A questa categoria di globuli bianchi appartengono i linfociti T regolatori (Treg; Foxp3+/CD25+) che modulano la risposta immunitaria in modo da evitare l’attacco di molecole non dannose per l’organismo.
L’accumulo di queste cellule nella pelle è favorito dai raggi UV che di contro inibiscono la funzione delle cellule dendritiche plasmocitoidi (pDC; CD123+) attraverso l’azione pro-infiammatoria di alcune sostanze denominate interleuchine (IL), di cui la IL-10 è un esempio. Queste cellule sono dei veri e propri guardiani, in quanto sono tra le prime cellule dendritiche a venire a contatto con virus, batteri e cellule tumorali, e a produrre in risposta grandi quantità di interferone-alpha (IFN-α).

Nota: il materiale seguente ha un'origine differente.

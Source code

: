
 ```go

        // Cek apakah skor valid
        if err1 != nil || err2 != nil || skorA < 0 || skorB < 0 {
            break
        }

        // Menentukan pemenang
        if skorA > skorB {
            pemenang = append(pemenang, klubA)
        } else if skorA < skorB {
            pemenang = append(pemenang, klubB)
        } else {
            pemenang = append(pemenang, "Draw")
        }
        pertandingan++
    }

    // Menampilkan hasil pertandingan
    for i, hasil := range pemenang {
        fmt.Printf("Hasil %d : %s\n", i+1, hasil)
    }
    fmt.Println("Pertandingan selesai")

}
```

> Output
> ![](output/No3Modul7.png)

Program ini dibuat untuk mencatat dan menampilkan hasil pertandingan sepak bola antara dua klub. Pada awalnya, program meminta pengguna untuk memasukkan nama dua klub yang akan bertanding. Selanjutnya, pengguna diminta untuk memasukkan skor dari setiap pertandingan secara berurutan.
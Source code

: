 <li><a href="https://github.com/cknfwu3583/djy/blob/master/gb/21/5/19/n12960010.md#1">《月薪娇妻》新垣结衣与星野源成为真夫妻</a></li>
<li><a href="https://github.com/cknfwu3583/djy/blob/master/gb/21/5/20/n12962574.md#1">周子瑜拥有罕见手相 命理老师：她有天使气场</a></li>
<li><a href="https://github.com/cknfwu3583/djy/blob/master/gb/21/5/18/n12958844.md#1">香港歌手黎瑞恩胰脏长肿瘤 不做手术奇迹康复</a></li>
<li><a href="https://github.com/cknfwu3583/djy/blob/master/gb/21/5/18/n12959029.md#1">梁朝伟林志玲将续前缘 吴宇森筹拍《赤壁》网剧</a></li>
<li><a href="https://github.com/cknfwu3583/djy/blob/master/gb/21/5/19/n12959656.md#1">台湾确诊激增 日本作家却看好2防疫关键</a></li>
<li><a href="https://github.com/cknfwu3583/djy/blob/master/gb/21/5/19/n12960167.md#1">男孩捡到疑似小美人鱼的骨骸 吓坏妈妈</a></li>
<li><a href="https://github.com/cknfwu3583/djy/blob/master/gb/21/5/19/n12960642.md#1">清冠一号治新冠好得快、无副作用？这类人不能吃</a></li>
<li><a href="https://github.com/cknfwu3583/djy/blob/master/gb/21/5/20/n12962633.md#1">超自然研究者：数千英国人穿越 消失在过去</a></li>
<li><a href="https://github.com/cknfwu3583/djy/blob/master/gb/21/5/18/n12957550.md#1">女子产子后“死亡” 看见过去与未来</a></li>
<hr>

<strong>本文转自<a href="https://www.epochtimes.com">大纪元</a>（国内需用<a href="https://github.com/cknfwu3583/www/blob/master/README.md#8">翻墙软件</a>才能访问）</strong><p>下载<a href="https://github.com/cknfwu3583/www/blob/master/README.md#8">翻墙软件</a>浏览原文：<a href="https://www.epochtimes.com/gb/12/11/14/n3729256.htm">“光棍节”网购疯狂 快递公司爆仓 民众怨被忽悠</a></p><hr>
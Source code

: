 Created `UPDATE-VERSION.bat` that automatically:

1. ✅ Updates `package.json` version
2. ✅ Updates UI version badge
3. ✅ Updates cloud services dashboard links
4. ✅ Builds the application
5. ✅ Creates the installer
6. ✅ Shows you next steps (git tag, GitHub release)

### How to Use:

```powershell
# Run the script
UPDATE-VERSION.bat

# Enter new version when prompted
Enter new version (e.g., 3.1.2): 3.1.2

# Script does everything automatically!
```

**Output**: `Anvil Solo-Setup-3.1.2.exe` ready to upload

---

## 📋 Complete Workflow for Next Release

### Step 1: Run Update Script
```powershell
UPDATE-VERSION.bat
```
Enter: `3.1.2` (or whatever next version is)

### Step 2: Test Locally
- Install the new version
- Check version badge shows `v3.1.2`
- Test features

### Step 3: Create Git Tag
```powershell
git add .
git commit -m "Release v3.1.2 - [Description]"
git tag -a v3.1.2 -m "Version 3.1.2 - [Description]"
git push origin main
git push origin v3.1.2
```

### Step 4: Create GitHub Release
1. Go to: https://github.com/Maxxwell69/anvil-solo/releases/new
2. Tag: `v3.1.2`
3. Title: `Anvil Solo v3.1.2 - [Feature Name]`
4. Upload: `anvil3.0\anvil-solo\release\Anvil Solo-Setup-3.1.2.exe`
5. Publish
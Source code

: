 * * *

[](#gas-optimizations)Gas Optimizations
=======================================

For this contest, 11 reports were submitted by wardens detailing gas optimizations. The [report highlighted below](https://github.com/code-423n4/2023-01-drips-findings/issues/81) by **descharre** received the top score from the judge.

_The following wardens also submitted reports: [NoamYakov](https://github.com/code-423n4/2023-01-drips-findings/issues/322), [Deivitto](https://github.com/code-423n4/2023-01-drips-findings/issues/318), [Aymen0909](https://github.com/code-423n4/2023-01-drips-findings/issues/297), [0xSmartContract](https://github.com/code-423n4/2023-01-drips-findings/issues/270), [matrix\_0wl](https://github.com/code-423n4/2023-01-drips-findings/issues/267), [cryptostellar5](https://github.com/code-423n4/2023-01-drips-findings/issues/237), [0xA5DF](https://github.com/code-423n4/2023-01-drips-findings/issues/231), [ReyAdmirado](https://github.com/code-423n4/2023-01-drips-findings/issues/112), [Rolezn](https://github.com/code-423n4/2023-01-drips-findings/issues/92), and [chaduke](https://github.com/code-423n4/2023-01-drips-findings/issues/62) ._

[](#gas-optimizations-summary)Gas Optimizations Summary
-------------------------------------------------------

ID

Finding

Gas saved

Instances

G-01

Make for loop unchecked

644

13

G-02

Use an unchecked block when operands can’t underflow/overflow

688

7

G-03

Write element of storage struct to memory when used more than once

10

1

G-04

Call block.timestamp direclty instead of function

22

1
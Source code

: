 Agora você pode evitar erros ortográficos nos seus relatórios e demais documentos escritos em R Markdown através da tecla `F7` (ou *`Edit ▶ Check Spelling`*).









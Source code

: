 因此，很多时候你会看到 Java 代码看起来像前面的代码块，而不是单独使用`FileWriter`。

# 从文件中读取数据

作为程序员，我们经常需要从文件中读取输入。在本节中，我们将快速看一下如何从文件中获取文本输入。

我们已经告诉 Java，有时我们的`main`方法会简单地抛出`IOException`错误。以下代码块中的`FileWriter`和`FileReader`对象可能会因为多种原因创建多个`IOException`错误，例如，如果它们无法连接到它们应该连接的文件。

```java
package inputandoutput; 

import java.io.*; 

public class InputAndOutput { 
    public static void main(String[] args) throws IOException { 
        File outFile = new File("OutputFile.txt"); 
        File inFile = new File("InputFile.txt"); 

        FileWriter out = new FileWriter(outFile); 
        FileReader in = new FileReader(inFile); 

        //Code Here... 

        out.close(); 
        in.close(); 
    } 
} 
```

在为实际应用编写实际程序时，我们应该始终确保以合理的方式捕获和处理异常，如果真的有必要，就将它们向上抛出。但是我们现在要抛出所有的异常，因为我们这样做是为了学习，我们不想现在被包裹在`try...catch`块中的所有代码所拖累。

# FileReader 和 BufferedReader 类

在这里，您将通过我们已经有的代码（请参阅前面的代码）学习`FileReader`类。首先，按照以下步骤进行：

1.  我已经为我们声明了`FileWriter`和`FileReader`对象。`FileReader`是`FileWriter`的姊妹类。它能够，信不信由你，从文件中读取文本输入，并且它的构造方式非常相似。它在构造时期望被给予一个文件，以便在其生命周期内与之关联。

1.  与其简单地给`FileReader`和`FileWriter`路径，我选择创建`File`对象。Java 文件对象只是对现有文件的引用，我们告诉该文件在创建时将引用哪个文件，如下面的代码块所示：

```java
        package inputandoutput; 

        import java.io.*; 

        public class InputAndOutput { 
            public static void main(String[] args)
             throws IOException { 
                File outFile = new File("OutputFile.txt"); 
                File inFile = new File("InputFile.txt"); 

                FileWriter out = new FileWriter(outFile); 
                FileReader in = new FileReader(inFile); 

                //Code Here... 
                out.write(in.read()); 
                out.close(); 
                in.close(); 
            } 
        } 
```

Siccome queste cellule attivano i linfociti T helper (CD4+) e citotossici (CD8+), si ipotizza che possano rappresentare un ottimo bersaglio di immunoterapie; alcuni vaccini basati sul loro utilizzo sono stati già utilizzati per il trattamento di alcuni tumori, anche se con scarsi risultati. La ragione sembra essere legata all’azione immunosoppressiva dei Treg, del fattore antitumorale TGFβ-1 e della IL-10, la cui espressione è richiesta dai microrganismi patogeni e/o commensali. C’è un chiaro rapporto tra i Treg e le pDC in grado di condizionare lo sviluppo tumorale e la prognosi. Per questo motivo, la ricerca si sta sempre più focalizzando sulla valutazione del ruolo di queste cellule negli SCC, anche se per ora si è concentrata solo separatamente su queste due tipologie
cellulari. Per questo motivo nel nostro studio, attraverso un’analisi immunoistochimica, abbiamo valutato la presenza e co-localizzazione dei Treg e delle pDC e il rapporto tra i linfociti T helper e citotossici, entrambi deputati alla difesa e all’eliminazione delle cellule infettate e/o tumorali, e i Treg in una serie di 40 lesioni SCC a diverso grado di malignità (20 ben differenziate, meno aggressive_G1 e 20 moderatamente o poco differenziate, più aggressive_G2-G3) sia all’interno del tumore che nelle zone circostanti, con lo scopo di evidenziare una possibile correlazione con l’aggressività tumorale. I risultati di questa ricerca evidenziano livelli di Treg aumentati e di pDCs ridotti all’interno delle lesioni degli SCC più maligni rispetto a quelli meno aggressivi, e un basso rapporto tra linfociti T citotossici e Treg, e come (queste cellule) possano costituire un fattore determinante nel favorire la progressione tumorale. Le ragioni biologiche alla base del richiamo dei Treg nei tessuti tumorali è ancora oggetto di dibattito. Una spiegazione verosimile è che siano attratti da citochine secrete dalle cellule tumorali. Tra le molteplici, abbiamo investigato la presenza di IL-10 e TGFb-1 e abbiamo riscontrato un loro aumento significativo nei tumori più aggressivi. Le implicazioni immunoterapeutiche dovrebbero dunque essere indirizzate ad eliminare i Treg attraverso l’utilizzo di anticorpi monoclonali diretti contro CD25 o Foxp3, anche se questo ultimo marcatore è meno accessibile dalle immunoglobuline in quanto localizzato nel nucleo.
I nostri risultati dimostrano come il successo delle nuove tecnologie terapeutiche sia strettamente correlato alla corretta acquisizione di questi dati.